This belief is represented most boldly here by Schlag's critique of normative legal scholarship. Stripped of its nuances, Schlag's thesis runs thus: American legal scholarship is all dressed up in the garb of normativity, but with nowhere to go. Literally hundreds of law review articles appear each year telling judges, legislators and other legal professionals what it is that they ought to do in order better to go about their business. Yet the audience hardly ever listens. What, then, is the point of the exercise? American law professors, Schlag argues, seem to be engaging in "wishful thinking". They want to believe that their recommendations have some effect in the legal world, even though there is little evidence that this is the case.
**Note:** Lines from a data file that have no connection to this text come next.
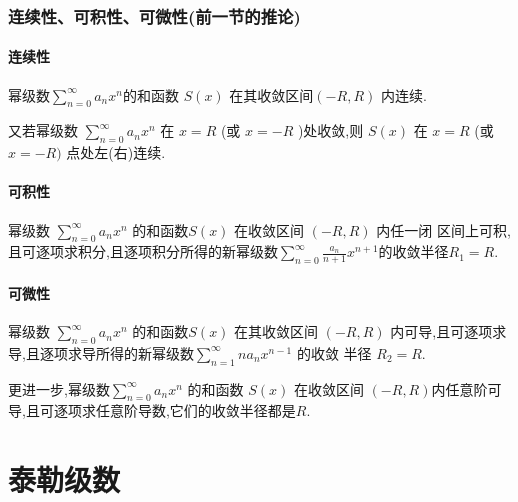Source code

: \documentclass[UTF8]{ctexart}
\begin{document}
\subsubsection{连续性、可积性、可微性(前一节的推论)}
\begin{tcolorbox}[colframe=green!66!black]
\paragraph{连续性}幂级数$\sum_{n=0}^{\infty}a_{n}x^{n}$的和函数 $S(x)$ 在其收敛区间$(-R, R)$ 内连续.

又若幂级数 $\sum_{n=0}^{\infty} a_{n} x^{n}$ 在 $x=R$ (或 $x=-R$ )处收敛,则 $S(x)$ 在 $x=R$ (或 $x=-R)$ 点处左(右)连续.
\tcbline
\paragraph{可积性}幂级数 $\sum_{n=0}^{\infty} a_{n} x^{n}$ 的和函数$S(x)$ 在收敛区间 $(-R, R)$ 内任一闭 区间上可积,且可逐项求积分,且逐项积分所得的新幂级数$\sum_{n=0}^{\infty} \frac{a_{n}}{n+1} x^{n+1}$的收敛半径$R_{1}=R$.
\tcbline
\paragraph{可微性}幂级数 $\sum_{n=0}^{\infty} a_{n} x^{n}$ 的和函数$S(x)$ 在其收敛区间 $(-R, R)$ 内可导,且可逐项求导,且逐项求导所得的新幂级数$\sum_{n=1}^{\infty}na_{n} x^{n-1}$ 的收敛 半径 $R_{2}=R$.

\qquad 更进一步,幂级数$\sum_{n=0}^{\infty} a_{n} x^{n}$ 的和函数 $S(x)$ 在收敛区间 $(-R, R)$内任意阶可导,且可逐项求任意阶导数,它们的收敛半径都是$R$.
\end{tcolorbox}

\newpage
\section{泰勒级数}
\end{document}
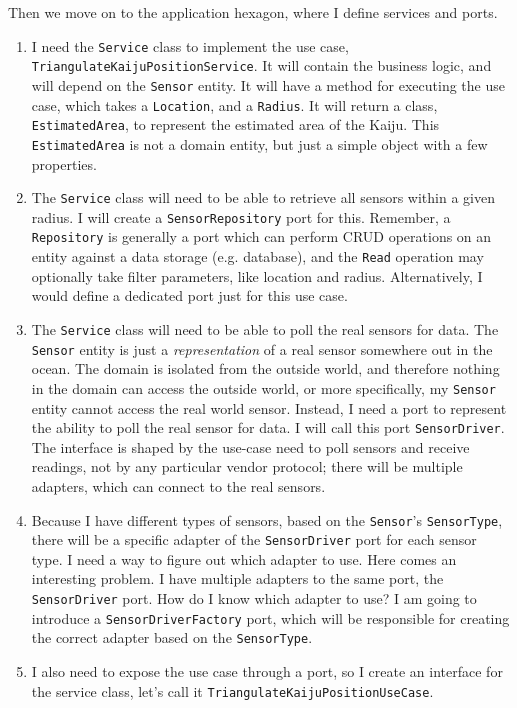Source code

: Then we move on to the application hexagon, where I define services and ports.

\begin{enumerate}
    \item I need the \texttt{Service} class to implement the use case, \texttt{TriangulateKaijuPositionService}. It will contain the business logic, and will depend on the \texttt{Sensor} entity. It will have a method for executing the use case, which takes a \texttt{Location}, and a \texttt{Radius}. It will return a class, \texttt{EstimatedArea}, to represent the estimated area of the Kaiju. This \texttt{EstimatedArea} is not a domain entity, but just a simple object with a few properties.
    \item The \texttt{Service} class will need to be able to retrieve all sensors within a given radius. I will create a \texttt{SensorRepository} port for this. Remember, a \texttt{Repository} is generally a port which can perform CRUD operations on an entity against a data storage (e.g. database), and the \texttt{Read} operation may optionally take filter parameters, like location and radius. Alternatively, I would define a dedicated port just for this use case.
    \item The \texttt{Service} class will need to be able to poll the real sensors for data. The \texttt{Sensor} entity is just a \textit{representation} of a real sensor somewhere out in the ocean. The domain is isolated from the outside world, and therefore nothing in the domain can access the outside world, or more specifically, my \texttt{Sensor} entity cannot access the real world sensor. Instead, I need a port to represent the ability to poll the real sensor for data. I will call this port \texttt{SensorDriver}. The interface is shaped by the use-case need to poll sensors and receive readings, not by any particular vendor protocol; there will be multiple adapters, which can connect to the real sensors.
    \item Because I have different types of sensors, based on the \texttt{Sensor}'s \texttt{SensorType}, there will be a specific adapter of the \texttt{SensorDriver} port for each sensor type. I need a way to figure out which adapter to use. Here comes an interesting problem. I have multiple adapters to the same port, the \texttt{SensorDriver} port. How do I know which adapter to use? I am going to introduce a \texttt{SensorDriverFactory} port, which will be responsible for creating the correct adapter based on the \texttt{SensorType}.
    \item I also need to expose the use case through a port, so I create an interface for the service class, let's call it \texttt{TriangulateKaijuPositionUseCase}.
\end{enumerate}

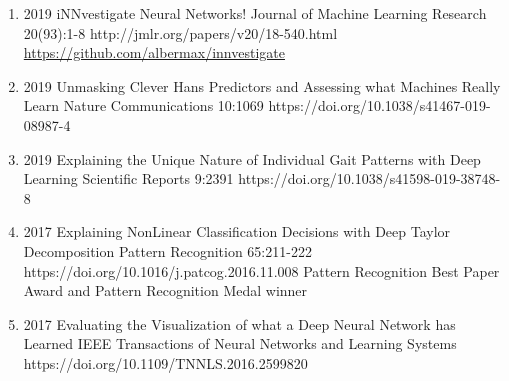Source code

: \documentclass[10pt,a4paper]{article} %
\begin{document}
{\begin{enumerate}
    \item {}
                        {2019}
                        {iNNvestigate Neural Networks!}
                        {Journal of Machine Learning Research}
                        {20(93):1-8}
                        {http://jmlr.org/papers/v20/18-540.html}
                        {\href{https://github.com/albermax/innvestigate}{https://github.com/albermax/innvestigate}}

    \item {}
                        {2019}
                        {Unmasking Clever Hans Predictors and Assessing what Machines Really Learn}
                        {Nature Communications}
                        {10:1069}
                        {https://doi.org/10.1038/s41467-019-08987-4}

    \item {}
                        {2019}
                        {Explaining the Unique Nature of Individual Gait Patterns with Deep Learning}
                        {Scientific Reports}
                        {9:2391}
                        {https://doi.org/10.1038/s41598-019-38748-8}

    \item {}
                            {2017}
                            {Explaining NonLinear Classification Decisions with Deep Taylor Decomposition}
                            {Pattern Recognition}
                            {65:211-222}
                            {https://doi.org/10.1016/j.patcog.2016.11.008}
                            {Pattern Recognition Best Paper Award and Pattern Recognition Medal winner}

    \item {}
                        {2017}
                        {Evaluating the Visualization of what a Deep Neural Network has Learned}
                        {IEEE Transactions of Neural Networks and Learning Systems}
                        {}
                        {https://doi.org/10.1109/TNNLS.2016.2599820}


\end{enumerate}}
\end{document}
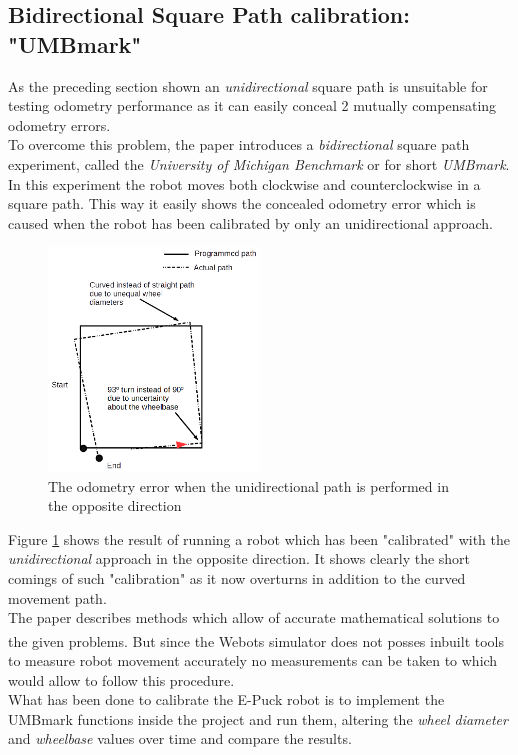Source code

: \subsection{Bidirectional Square Path calibration: "UMBmark"}
As the preceding section shown an \textit{unidirectional} square path is unsuitable for testing odometry performance as it can easily conceal 2 mutually compensating odometry errors.\\
To overcome this problem, the paper introduces a \textit{bidirectional} square path experiment, called the \textit{University of Michigan Benchmark} or for short \textit{UMBmark}.
In this experiment the robot moves both clockwise and counterclockwise in a square path. This way it easily shows the concealed odometry error which is caused when the robot has been calibrated by only an unidirectional approach.\\

\begin{figure}[h]
\centering
\includegraphics[width = 0.5\textwidth]{../../figures/unidirectional_error}
\caption{The odometry error when the unidirectional path is performed in the opposite direction}
\label{unidirectional_error}
\end{figure}

Figure \ref{unidirectional_error} shows the result of running a robot which has been "calibrated" with the \textit{unidirectional} approach in the opposite direction. It shows clearly the short comings of such "calibration" as it now overturns in addition to the curved movement path.\\[3ex]

The paper describes methods which allow of accurate mathematical solutions to the given problems. But since the  Webots\textsuperscript{\texttrademark} simulator does not posses inbuilt tools to measure robot movement accurately no measurements can be taken to which would allow to follow this procedure.\\
What has been done to calibrate the E-Puck robot is to implement the UMBmark functions inside the project and run them, altering the \textit{wheel diameter} and \textit{wheelbase} values over time and compare the results.\\


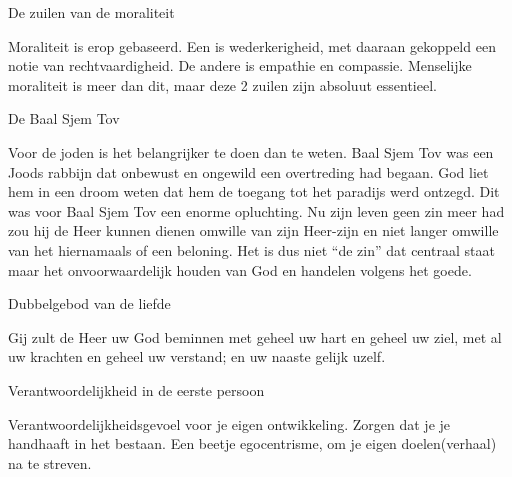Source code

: \documentclass[main.tex]{subfiles}
\begin{document}
\begin{examenvraag}
    \begin{vraag}
        De zuilen van de moraliteit
    \end{vraag}

    \begin{antwoord}
		Moraliteit is erop gebaseerd.
		Een is wederkerigheid, met daaraan gekoppeld een notie van rechtvaardigheid. 
		De andere is empathie en compassie. 
		Menselijke moraliteit is meer dan dit, maar deze 2 zuilen zijn absoluut essentieel.
    \end{antwoord}
\end{examenvraag}


\begin{examenvraag}
    \begin{vraag}
        De Baal Sjem Tov
    \end{vraag}

    \begin{antwoord}
        Voor de joden is het belangrijker te doen dan te weten.‭ ‬Baal Sjem Tov was een Joods rabbijn 
        dat‭ ‬onbewust en ongewild een overtreding had begaan.‭ ‬God liet hem in een droom weten dat‭ 
        ‬hem de toegang tot het paradijs werd ontzegd.‭ ‬Dit was voor Baal Sjem Tov een enorme 
        opluchting.‭ ‬Nu zijn leven geen zin meer had zou hij de Heer kunnen dienen omwille van zijn 
        Heer-zijn en niet langer omwille van het hiernamaals of een beloning.‭ ‬Het is dus‭ ‬niet‭ “‬de 
        zin‭”‬ dat centraal staat maar het onvoorwaardelijk houden van God en handelen volgens het 
        goede.
    \end{antwoord}
\end{examenvraag}


\begin{examenvraag}
    \begin{vraag}
        Dubbelgebod van de liefde
    \end{vraag}

    \begin{antwoord}
        Gij zult de Heer uw God beminnen met geheel uw hart en geheel uw ziel, 
        met al uw krachten en geheel uw verstand; 
        en uw naaste gelijk uzelf.
    \end{antwoord}
\end{examenvraag}


\begin{examenvraag}
    \begin{vraag}
        Verantwoordelijkheid in de eerste persoon
    \end{vraag}

    \begin{antwoord}
        Verantwoordelijkheidsgevoel voor je eigen ontwikkeling.
        Zorgen dat je je handhaaft in het bestaan.
        Een beetje egocentrisme, om je eigen doelen(verhaal) na te streven.
    \end{antwoord}
\end{examenvraag}
\end{document}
And so there is often a rather desperate, demoralised quality to legal scholarship. Wishing to connect with the wider legal world, academic lawyers endeavour to suggest improvements to the legal system. When their suggestions are ignored, they turn to one another for self-legitimation. They ignore the fact that law is really power, that lawyers hassle, harass and serve as hired guns. And they produce a type of law-speak which hardly ever connects with law as practised.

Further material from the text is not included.